* [Exercise brief]
Reproduce each record exactly, but exclude every picture.

-*-

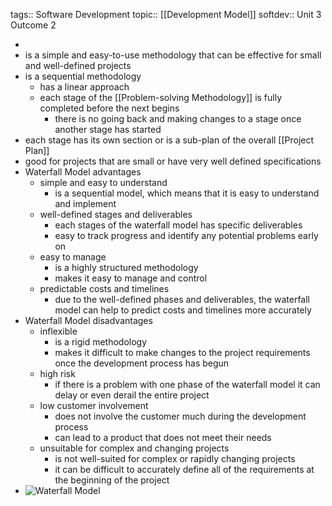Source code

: tags:: Software Development
topic:: [[Development Model]]
softdev:: Unit 3 Outcome 2

-
- is a simple and easy-to-use methodology that can be effective for small and well-defined projects
- is a sequential methodology
	- has a linear approach
	- each stage of the [[Problem-solving Methodology]] is fully completed before the next begins
		- there is no going back and making changes to a stage once another stage has started
- each stage has its own section or is a sub-plan of the overall [[Project Plan]]
- good for projects that are small or have very well defined specifications
- Waterfall Model advantages
	- simple and easy to understand
		- is a sequential model, which means that it is easy to understand and implement
	- well-defined stages and deliverables
		- each stages of the waterfall model has specific deliverables
		- easy to track progress and identify any potential problems early on
	- easy to manage
		- is a highly structured methodology
		- makes it easy to manage and control
	- predictable costs and timelines
		- due to the well-defined phases and deliverables, the waterfall model can help to predict costs and timelines more accurately
- Waterfall Model disadvantages
	- inflexible
		- is a rigid methodology
		- makes it difficult to make changes to the project requirements once the development process has begun
	- high risk
		- if there is a problem with one phase of the waterfall model it can delay or even derail the entire project
	- low customer involvement
		- does not involve the customer much during the development process
		- can lead to a product that does not meet their needs
	- unsuitable for complex and changing projects
		- is not well-suited for complex or rapidly changing projects
		- it can be difficult to accurately define all of the requirements at the beginning of the project
- ![Waterfall Model](https://www.ishir.com/wp-content/uploads/2021/07/waterfall-scaled.jpg)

-*-

* [Written answer]
Source code

: tags:: Software Development
topic:: [[Development Model]]
softdev:: Unit 3 Outcome 2

-
- is a simple and easy-to-use methodology that can be effective for small and well-defined projects
- is a sequential methodology
	- has a linear approach
	- each stage of the [[Problem-solving Methodology]] is fully completed before the next begins
		- there is no going back and making changes to a stage once another stage has started
- each stage has its own section or is a sub-plan of the overall [[Project Plan]]
- good for projects that are small or have very well defined specifications
- Waterfall Model advantages
	- simple and easy to understand
		- is a sequential model, which means that it is easy to understand and implement
	- well-defined stages and deliverables
		- each stages of the waterfall model has specific deliverables
		- easy to track progress and identify any potential problems early on
	- easy to manage
		- is a highly structured methodology
		- makes it easy to manage and control
	- predictable costs and timelines
		- due to the well-defined phases and deliverables, the waterfall model can help to predict costs and timelines more accurately
- Waterfall Model disadvantages
	- inflexible
		- is a rigid methodology
		- makes it difficult to make changes to the project requirements once the development process has begun
	- high risk
		- if there is a problem with one phase of the waterfall model it can delay or even derail the entire project
	- low customer involvement
		- does not involve the customer much during the development process
		- can lead to a product that does not meet their needs
	- unsuitable for complex and changing projects
		- is not well-suited for complex or rapidly changing projects
		- it can be difficult to accurately define all of the requirements at the beginning of the project
- ![Waterfall Model](https://www.ishir.com/wp-content/uploads/2021/07/waterfall-scaled.jpg)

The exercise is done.